This brings back memories. I worked as an engineer between 1980 and 1987. I sailed on the Pt Thompson briefly in the Puget Sound, but made many trips on the towing vessel, which looks like an Invader Class. Nice to see they put a better sealed engine room door on along with a window. I left during the nine month strike. Crowley wanted to reduce the crew size. We ran with a Captain, Mate, Second Mate, Engineer, two ABs, ordinary seaman and cook. This seemed pretty safe crewing level for a 130 foot tug pulling two four hundred foot barges. In this video it looks like our man with the camera was the engineer. He came out of the engineer’s room. He was doing the winch controls which use to be the second mate’s job. The seas could get so rough around Alaska and pulling into a harbor like this was such a relief! Ram
I was amazed to see this video on RU-vid. Both Pt. Oliktok and Pt. Thompson still look good after all these years. I was a welder working for Dakota Creek Ind. where they were built along with Pt. Barrow & Pt. Milne in 1982... I still have many pictures of them during construction, I even got to go out on Sea Trials. I welded a lot of steel together on all four of them. I wish my dad was still around to show him this as he worked for Dakota Creek Ind. for more than 30 years and was in charge of the hydraulic systems.

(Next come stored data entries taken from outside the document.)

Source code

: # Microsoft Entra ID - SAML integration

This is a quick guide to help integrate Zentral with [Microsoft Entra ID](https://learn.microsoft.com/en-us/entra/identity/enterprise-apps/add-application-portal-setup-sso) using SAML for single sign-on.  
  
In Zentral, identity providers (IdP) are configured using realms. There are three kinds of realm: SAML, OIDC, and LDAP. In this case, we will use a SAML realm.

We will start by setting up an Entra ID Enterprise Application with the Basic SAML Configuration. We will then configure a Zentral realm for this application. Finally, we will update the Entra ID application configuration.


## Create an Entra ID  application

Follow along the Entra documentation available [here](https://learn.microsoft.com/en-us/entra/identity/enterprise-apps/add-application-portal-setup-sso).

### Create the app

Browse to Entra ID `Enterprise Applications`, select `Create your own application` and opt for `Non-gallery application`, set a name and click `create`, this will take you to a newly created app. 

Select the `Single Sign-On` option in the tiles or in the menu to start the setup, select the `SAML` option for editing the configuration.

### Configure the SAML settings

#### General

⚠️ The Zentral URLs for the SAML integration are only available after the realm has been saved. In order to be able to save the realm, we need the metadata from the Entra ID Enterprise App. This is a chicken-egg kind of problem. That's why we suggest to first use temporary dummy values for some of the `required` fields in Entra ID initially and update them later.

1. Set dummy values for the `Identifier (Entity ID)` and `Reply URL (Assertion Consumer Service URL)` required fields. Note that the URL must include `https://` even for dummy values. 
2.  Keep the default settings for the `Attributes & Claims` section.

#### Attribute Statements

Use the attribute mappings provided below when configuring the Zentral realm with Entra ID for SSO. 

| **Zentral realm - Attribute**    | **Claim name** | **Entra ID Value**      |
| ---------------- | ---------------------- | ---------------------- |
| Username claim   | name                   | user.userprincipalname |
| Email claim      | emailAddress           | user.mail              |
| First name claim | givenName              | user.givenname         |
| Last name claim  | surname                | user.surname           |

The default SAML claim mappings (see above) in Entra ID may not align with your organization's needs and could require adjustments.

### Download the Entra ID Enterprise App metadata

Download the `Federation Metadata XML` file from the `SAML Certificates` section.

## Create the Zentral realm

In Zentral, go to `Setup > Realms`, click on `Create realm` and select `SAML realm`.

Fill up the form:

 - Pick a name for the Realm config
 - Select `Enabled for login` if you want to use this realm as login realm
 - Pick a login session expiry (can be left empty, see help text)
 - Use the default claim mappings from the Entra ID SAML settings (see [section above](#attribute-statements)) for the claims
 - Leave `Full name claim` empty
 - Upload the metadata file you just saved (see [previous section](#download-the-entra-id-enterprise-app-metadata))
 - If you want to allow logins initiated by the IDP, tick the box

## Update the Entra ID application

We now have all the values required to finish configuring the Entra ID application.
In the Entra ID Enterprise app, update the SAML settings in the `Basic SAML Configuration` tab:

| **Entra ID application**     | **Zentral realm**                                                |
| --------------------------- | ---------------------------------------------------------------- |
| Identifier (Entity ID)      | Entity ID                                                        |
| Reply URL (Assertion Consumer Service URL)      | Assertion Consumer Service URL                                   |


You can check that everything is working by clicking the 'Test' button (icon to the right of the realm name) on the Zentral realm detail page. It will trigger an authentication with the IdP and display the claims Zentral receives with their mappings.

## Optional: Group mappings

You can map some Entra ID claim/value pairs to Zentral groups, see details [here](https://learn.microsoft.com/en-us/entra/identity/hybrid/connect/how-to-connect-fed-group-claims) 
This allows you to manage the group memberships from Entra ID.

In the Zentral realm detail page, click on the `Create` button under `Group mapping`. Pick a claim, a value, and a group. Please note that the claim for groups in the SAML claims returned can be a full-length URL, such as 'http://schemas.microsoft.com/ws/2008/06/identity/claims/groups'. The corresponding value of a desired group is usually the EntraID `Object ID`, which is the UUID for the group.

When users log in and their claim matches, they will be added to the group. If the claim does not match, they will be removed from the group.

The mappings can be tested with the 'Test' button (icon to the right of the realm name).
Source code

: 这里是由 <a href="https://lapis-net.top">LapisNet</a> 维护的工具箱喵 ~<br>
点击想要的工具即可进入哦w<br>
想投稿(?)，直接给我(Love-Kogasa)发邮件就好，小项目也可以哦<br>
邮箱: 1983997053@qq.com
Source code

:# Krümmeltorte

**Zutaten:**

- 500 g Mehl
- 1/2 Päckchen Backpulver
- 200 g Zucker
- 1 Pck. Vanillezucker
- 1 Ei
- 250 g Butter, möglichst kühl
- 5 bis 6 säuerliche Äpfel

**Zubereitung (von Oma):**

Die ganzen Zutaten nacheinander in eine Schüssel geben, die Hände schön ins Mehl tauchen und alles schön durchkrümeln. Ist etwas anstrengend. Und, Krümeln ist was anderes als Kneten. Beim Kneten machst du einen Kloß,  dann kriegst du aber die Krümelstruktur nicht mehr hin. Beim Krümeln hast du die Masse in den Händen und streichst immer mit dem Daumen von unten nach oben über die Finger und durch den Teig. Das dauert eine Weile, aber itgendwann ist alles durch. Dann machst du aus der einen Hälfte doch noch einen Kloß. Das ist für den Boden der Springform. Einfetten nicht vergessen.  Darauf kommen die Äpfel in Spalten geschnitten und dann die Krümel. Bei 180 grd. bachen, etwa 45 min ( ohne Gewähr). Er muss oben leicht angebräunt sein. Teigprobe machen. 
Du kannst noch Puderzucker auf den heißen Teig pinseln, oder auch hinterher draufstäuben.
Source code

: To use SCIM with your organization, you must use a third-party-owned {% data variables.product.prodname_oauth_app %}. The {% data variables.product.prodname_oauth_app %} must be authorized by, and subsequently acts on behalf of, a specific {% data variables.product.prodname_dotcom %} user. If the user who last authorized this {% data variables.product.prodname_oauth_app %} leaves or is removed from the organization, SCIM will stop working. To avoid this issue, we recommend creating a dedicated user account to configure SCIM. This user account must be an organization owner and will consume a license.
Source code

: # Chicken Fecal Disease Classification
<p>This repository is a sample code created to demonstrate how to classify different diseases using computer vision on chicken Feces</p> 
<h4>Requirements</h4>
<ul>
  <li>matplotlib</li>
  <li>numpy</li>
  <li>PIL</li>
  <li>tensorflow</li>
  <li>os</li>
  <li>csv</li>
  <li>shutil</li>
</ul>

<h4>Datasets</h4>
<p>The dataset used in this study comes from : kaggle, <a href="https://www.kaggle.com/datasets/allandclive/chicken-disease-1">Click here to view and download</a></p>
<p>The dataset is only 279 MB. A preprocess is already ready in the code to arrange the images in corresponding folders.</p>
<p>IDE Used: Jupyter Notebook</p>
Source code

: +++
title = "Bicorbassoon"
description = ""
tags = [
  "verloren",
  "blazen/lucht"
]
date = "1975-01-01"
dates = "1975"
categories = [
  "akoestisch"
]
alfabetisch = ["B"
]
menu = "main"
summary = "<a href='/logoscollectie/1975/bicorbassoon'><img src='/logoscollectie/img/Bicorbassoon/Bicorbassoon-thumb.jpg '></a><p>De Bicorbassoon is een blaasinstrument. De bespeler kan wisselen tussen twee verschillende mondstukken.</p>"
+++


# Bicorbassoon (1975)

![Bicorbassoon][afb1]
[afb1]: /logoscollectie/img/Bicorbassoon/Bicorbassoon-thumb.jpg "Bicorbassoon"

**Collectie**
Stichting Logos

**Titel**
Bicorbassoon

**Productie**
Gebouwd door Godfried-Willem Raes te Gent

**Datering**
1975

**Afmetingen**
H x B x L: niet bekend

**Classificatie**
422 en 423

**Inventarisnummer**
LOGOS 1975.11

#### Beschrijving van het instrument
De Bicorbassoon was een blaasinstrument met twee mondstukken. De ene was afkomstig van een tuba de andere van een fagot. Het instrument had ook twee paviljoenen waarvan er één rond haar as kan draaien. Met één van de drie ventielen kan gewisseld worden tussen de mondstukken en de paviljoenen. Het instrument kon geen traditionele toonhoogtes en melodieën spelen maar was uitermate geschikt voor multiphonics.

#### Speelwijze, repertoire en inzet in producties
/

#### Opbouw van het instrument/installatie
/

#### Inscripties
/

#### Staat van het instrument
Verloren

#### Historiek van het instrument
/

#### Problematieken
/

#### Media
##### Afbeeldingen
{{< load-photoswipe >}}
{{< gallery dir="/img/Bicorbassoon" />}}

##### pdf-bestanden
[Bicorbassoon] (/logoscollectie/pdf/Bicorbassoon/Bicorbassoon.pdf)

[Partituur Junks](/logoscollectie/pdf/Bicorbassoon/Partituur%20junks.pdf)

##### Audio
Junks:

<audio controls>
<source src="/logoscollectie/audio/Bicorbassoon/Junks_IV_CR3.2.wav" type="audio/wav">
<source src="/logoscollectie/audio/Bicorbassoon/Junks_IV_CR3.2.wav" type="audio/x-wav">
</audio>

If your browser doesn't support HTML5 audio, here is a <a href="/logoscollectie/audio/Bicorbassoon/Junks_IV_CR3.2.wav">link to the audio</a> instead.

Only Crowley was constipated enough to write office rules that made it impossible to drop the tow underway and then pick it up again on the hip. Any normal tugboatman sticks a welding rod through the hole in the pin and shackle nut and bends the ends over by hand. This can be done--and undone--underweigh while shifting from the hip to the towline. Crowley insisted on doing the original hawser make-up at the dock and then using the hawser as a stern line in a sloppy on-the-hip make up until the boat and barge was out of the harbour and in deep weater. They specified using a full-sized cotter pin and splitting the ends and bending them back 'by the book.' Only way to pull that cotter pin afterwards was to cut the ends off with a cold chisel and drive it out wit a drift pin...which could not be done except while tied up to the dock. Impossible to drop the hawser on the fly and pick up the barge on the hip. Stupid. Had a Crowley single-screw tug (the old 'Daring') shit the bed (stack fire; engine dead) halfway from San Juan to Cartagena on one trip; big RoRo barge started coming down on the boat as the hawswer sank in 1000 fathoms. If the engineer hadn't got that fire extinguished and the engine running again, we'd have been crushed under the sheer 'cuz it was impossible to cut the barge loose the way it was made up. A-hole ship-captain type from the Caymans didn't have a clue how much trouble he was in till I dragged the acetylene torch set out on the towing deck so I could burn through the hawser if I had to.
Well, only tug people knew what was going on this video. nearly fell asleep watching it because no narrative came with it. Nevertheless, danger around every corner with all those massive winches and cables.